Understandably, the Divorce Hotel sessions will need to be isolated in a different area of the facility from one of its other prevalent clients: Couples celebrating their nuptials. Sgarlata said attention will be given to keep the divorcees in a different wing of the facility from any sort of wedding service that happens to coincide with the mediation.
“I wouldn’t be putting them near where they’re cutting the cake,” he said.
Martin, who has mediated 85 breakups and is a certified divorce financial analyst, said the service offers clients a stress-free way to end their marriage so they can maintain an amicable relationship afterward. Couples first go through a screening process to ensure their divorces aren’t complicated by other circumstances, such as custody battles or protection orders, and then go through paperwork to set the stage for the weekend sessions at the Gideon.
“The truth is we do a lot of work ahead of time before the couple gets there,” she said.
Though most divorces will be covered by the flat rate, Martin said some will cost a bit more depending on the season. For instance, if a couple wants to finalize their divorce during the thoroughbred meet at Saratoga Race Course, they could face extra fees.
“If a couple decided they want to mediate in the morning and go to the track in the afternoon, the price is going to be higher,” she said.
Also, Divorce Hotel isn’t for couples thinking of rekindling their relationship. Martin said the business aspect of the service is cut and dried.
“It’s to roll up your sleeves and get the work done in an amicable way,” she said.
A second mistake?
Of course, there are some who don’t believe the hassle-free vacationlike divorce packages will work as touted. Eric Tepper, a Glenville attorney and officer of the New York State Bar Association’s Family Law Section, said couples spend years building their lives together, so the notion of separating them in a weekend sounds a bit short-sighted.

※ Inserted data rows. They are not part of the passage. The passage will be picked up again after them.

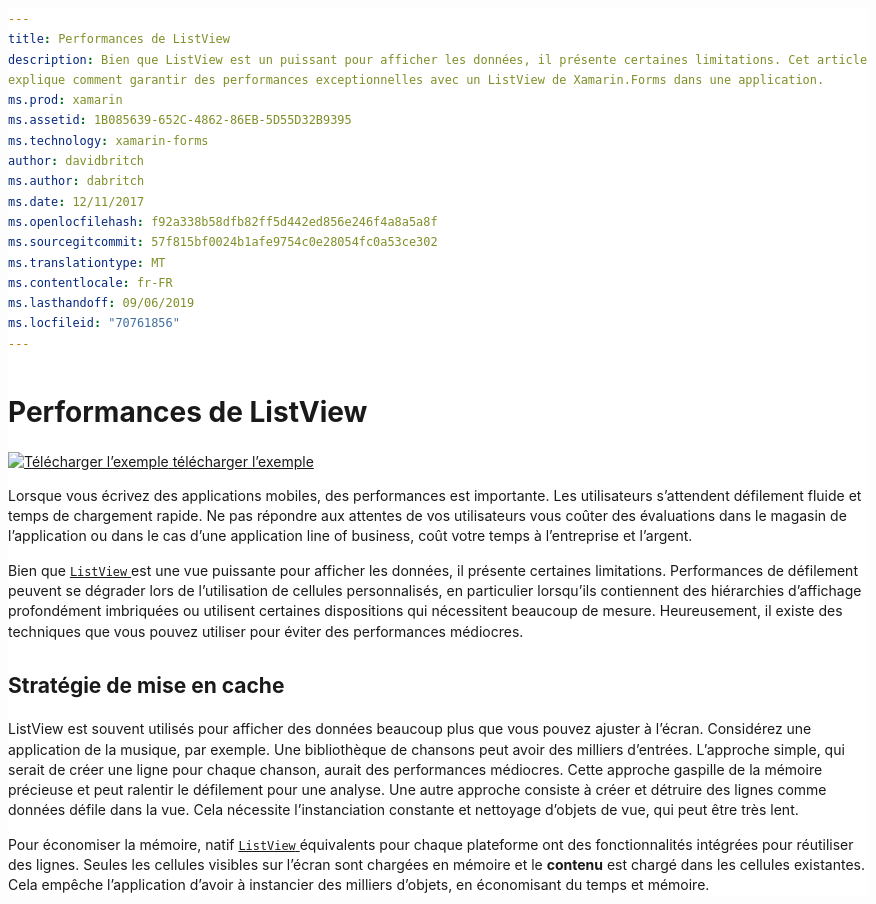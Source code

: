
 ```yaml
---
title: Performances de ListView
description: Bien que ListView est un puissant pour afficher les données, il présente certaines limitations. Cet article explique comment garantir des performances exceptionnelles avec un ListView de Xamarin.Forms dans une application.
ms.prod: xamarin
ms.assetid: 1B085639-652C-4862-86EB-5D55D32B9395
ms.technology: xamarin-forms
author: davidbritch
ms.author: dabritch
ms.date: 12/11/2017
ms.openlocfilehash: f92a338b58dfb82ff5d442ed856e246f4a8a5a8f
ms.sourcegitcommit: 57f815bf0024b1afe9754c0e28054fc0a53ce302
ms.translationtype: MT
ms.contentlocale: fr-FR
ms.lasthandoff: 09/06/2019
ms.locfileid: "70761856"
---
```

# <a name="listview-performance"></a>Performances de ListView

[![Télécharger l’exemple](~/media/shared/download.png) télécharger l’exemple](https://docs.microsoft.com/samples/xamarin/xamarin-forms-samples/workingwithlistviewnative)

Lorsque vous écrivez des applications mobiles, des performances est importante. Les utilisateurs s’attendent défilement fluide et temps de chargement rapide. Ne pas répondre aux attentes de vos utilisateurs vous coûter des évaluations dans le magasin de l’application ou dans le cas d’une application line of business, coût votre temps à l’entreprise et l’argent.

Bien que [ `ListView` ](xref:Xamarin.Forms.ListView) est une vue puissante pour afficher les données, il présente certaines limitations. Performances de défilement peuvent se dégrader lors de l’utilisation de cellules personnalisés, en particulier lorsqu’ils contiennent des hiérarchies d’affichage profondément imbriquées ou utilisent certaines dispositions qui nécessitent beaucoup de mesure. Heureusement, il existe des techniques que vous pouvez utiliser pour éviter des performances médiocres.

<a name="cachingstrategy" />

## <a name="caching-strategy"></a>Stratégie de mise en cache

ListView est souvent utilisés pour afficher des données beaucoup plus que vous pouvez ajuster à l’écran. Considérez une application de la musique, par exemple. Une bibliothèque de chansons peut avoir des milliers d’entrées. L’approche simple, qui serait de créer une ligne pour chaque chanson, aurait des performances médiocres. Cette approche gaspille de la mémoire précieuse et peut ralentir le défilement pour une analyse. Une autre approche consiste à créer et détruire des lignes comme données défile dans la vue. Cela nécessite l’instanciation constante et nettoyage d’objets de vue, qui peut être très lent.

Pour économiser la mémoire, natif [ `ListView` ](xref:Xamarin.Forms.ListView) équivalents pour chaque plateforme ont des fonctionnalités intégrées pour réutiliser des lignes. Seules les cellules visibles sur l’écran sont chargées en mémoire et le **contenu** est chargé dans les cellules existantes. Cela empêche l’application d’avoir à instancier des milliers d’objets, en économisant du temps et mémoire.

“People rush into marriages very often,” he said. “You don’t want to make that mistake twice. You don’t want to rush into a divorce. You want to be sure the I’s are dotted and the T’s are crossed.”
Mario Cometti, an Albany-area attorney specializing in matrimonial law, agreed. He said cramming mediation into one weekend might even be more difficult amid distractions like mineral baths, track visits and concerts.

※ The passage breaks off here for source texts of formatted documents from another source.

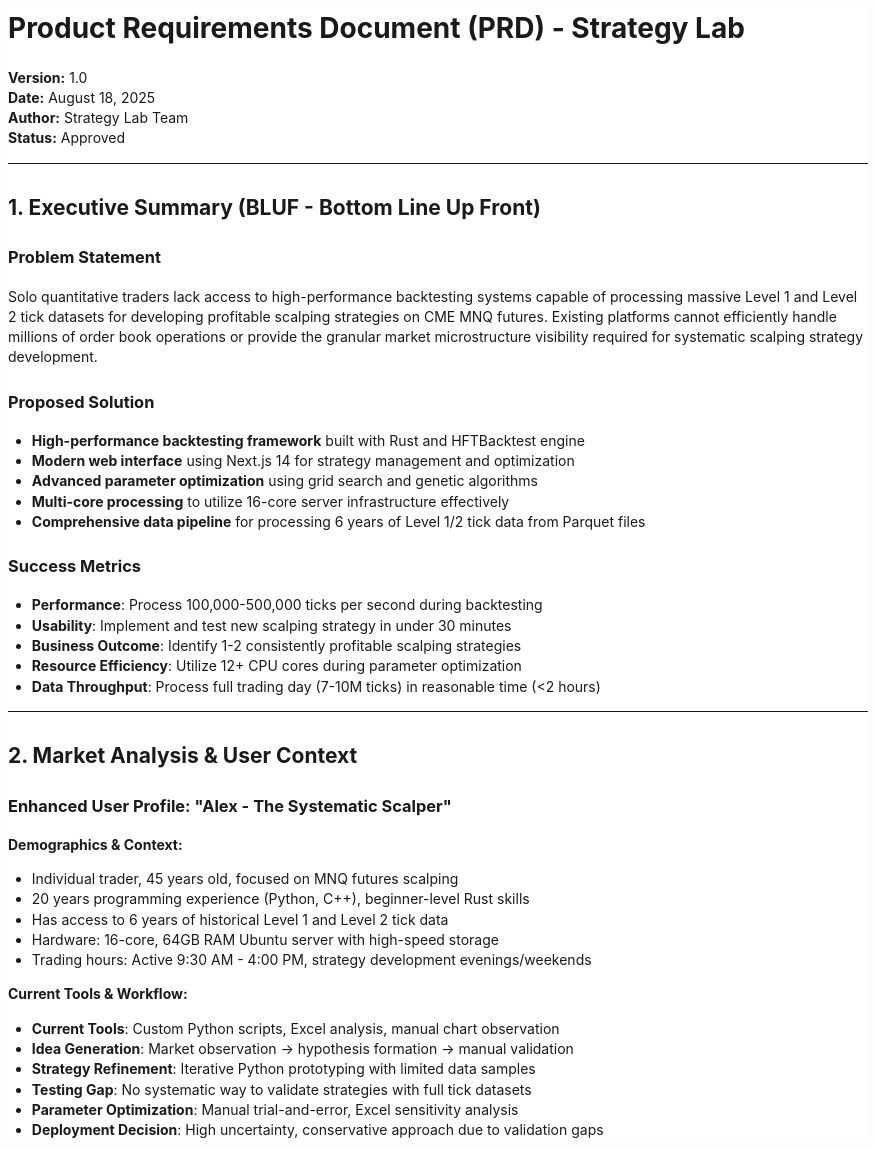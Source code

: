 # Product Requirements Document (PRD) - Strategy Lab

**Version:** 1.0  
**Date:** August 18, 2025  
**Author:** Strategy Lab Team  
**Status:** Approved  

---

## 1. Executive Summary (BLUF - Bottom Line Up Front)

### Problem Statement
Solo quantitative traders lack access to high-performance backtesting systems capable of processing massive Level 1 and Level 2 tick datasets for developing profitable scalping strategies on CME MNQ futures. Existing platforms cannot efficiently handle millions of order book operations or provide the granular market microstructure visibility required for systematic scalping strategy development.

### Proposed Solution
- **High-performance backtesting framework** built with Rust and HFTBacktest engine
- **Modern web interface** using Next.js 14 for strategy management and optimization
- **Advanced parameter optimization** using grid search and genetic algorithms  
- **Multi-core processing** to utilize 16-core server infrastructure effectively
- **Comprehensive data pipeline** for processing 6 years of Level 1/2 tick data from Parquet files

### Success Metrics
- **Performance**: Process 100,000-500,000 ticks per second during backtesting
- **Usability**: Implement and test new scalping strategy in under 30 minutes
- **Business Outcome**: Identify 1-2 consistently profitable scalping strategies
- **Resource Efficiency**: Utilize 12+ CPU cores during parameter optimization
- **Data Throughput**: Process full trading day (7-10M ticks) in reasonable time (<2 hours)

---

## 2. Market Analysis & User Context

### Enhanced User Profile: "Alex - The Systematic Scalper"

**Demographics & Context:**
- Individual trader, 45 years old, focused on MNQ futures scalping
- 20 years programming experience (Python, C++), beginner-level Rust skills
- Has access to 6 years of historical Level 1 and Level 2 tick data
- Hardware: 16-core, 64GB RAM Ubuntu server with high-speed storage
- Trading hours: Active 9:30 AM - 4:00 PM, strategy development evenings/weekends

**Current Tools & Workflow:**
- **Current Tools**: Custom Python scripts, Excel analysis, manual chart observation
- **Idea Generation**: Market observation → hypothesis formation → manual validation
- **Strategy Refinement**: Iterative Python prototyping with limited data samples
- **Testing Gap**: No systematic way to validate strategies with full tick datasets
- **Parameter Optimization**: Manual trial-and-error, Excel sensitivity analysis
- **Deployment Decision**: High uncertainty, conservative approach due to validation gaps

“Marriage isn’t like jumping in a pool and then getting out of the pool,” he said. “It is hard to imagine enough time and information has been exchanged and sufficiently combed through to expect a divorce to occur over the course of a weekend.”

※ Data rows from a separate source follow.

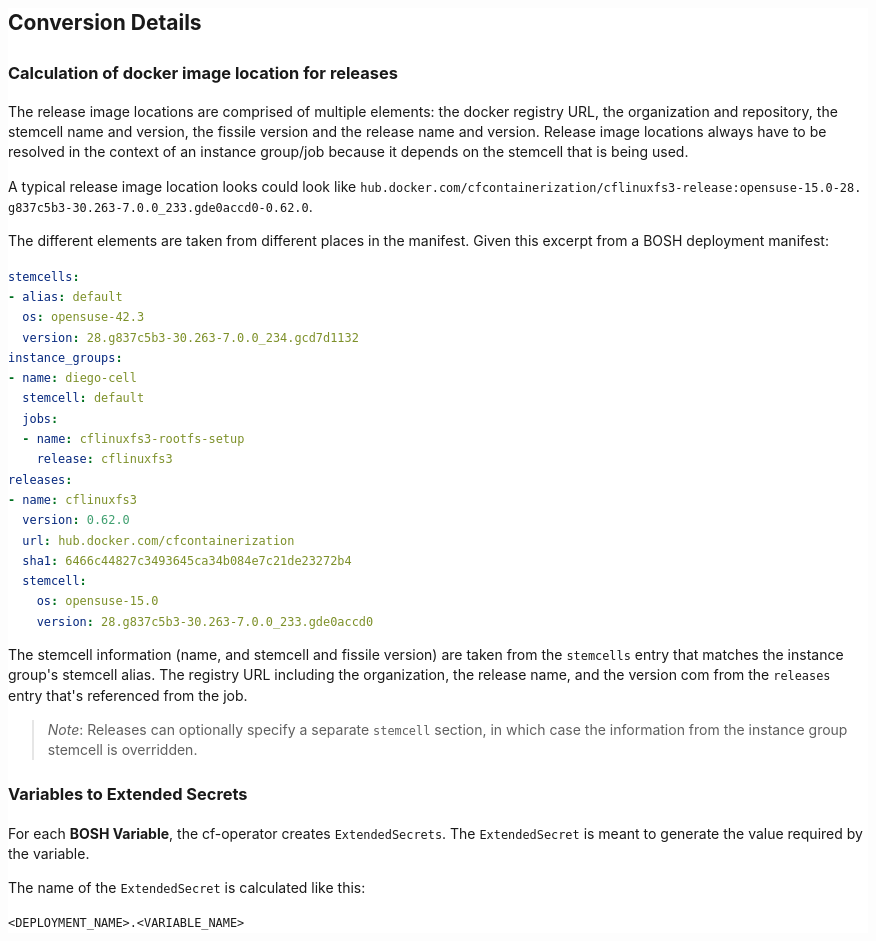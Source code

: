 
## Conversion Details

### Calculation of docker image location for releases

The release image locations are comprised of multiple elements: the docker registry URL, the organization and repository, the stemcell name and version, the fissile version and the release name and version. Release image locations always have to be resolved in the context of an instance group/job because it depends on the stemcell that is being used.

A typical release image location looks could look like `hub.docker.com/cfcontainerization/cflinuxfs3-release:opensuse-15.0-28.g837c5b3-30.263-7.0.0_233.gde0accd0-0.62.0`.

The different elements are taken from different places in the manifest. Given this excerpt from a BOSH deployment manifest:

```yaml
stemcells:
- alias: default
  os: opensuse-42.3
  version: 28.g837c5b3-30.263-7.0.0_234.gcd7d1132
instance_groups:
- name: diego-cell
  stemcell: default
  jobs:
  - name: cflinuxfs3-rootfs-setup
    release: cflinuxfs3
releases:
- name: cflinuxfs3
  version: 0.62.0
  url: hub.docker.com/cfcontainerization
  sha1: 6466c44827c3493645ca34b084e7c21de23272b4
  stemcell:
    os: opensuse-15.0
    version: 28.g837c5b3-30.263-7.0.0_233.gde0accd0
```

The stemcell information (name, and stemcell and fissile version) are taken from the `stemcells` entry that matches the instance group's stemcell alias. The registry URL including the organization, the release name, and the version com from the `releases` entry that's referenced from the job.

> *Note*: Releases can optionally specify a separate `stemcell` section, in which case the information from the instance group stemcell is overridden.

### Variables to Extended Secrets

For each **BOSH Variable**, the cf-operator creates `ExtendedSecrets`.
The `ExtendedSecret` is meant to generate the value required by the variable.

The name of the `ExtendedSecret` is calculated like this:

```text
<DEPLOYMENT_NAME>.<VARIABLE_NAME>
```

Martin acknowledges Divorce Hotel isn’t for all couples. But for some who are determined to split, she said the service will help set them on a path toward an amicable post-marriage relationship and even perhaps a spot on reality television.
In October 2012, Fox Broadcasting ordered a pilot of “Divorce Hotel” from A. Smith & Co., which also produces Gordon Ramsay’s “Hell’s Kitchen” and “The Choice,” a reality-based dating program. Base Productions, which is working with the company, secured the television rights from Halfens in 2011.
“It’s a possibility,” Martin said of the reality show.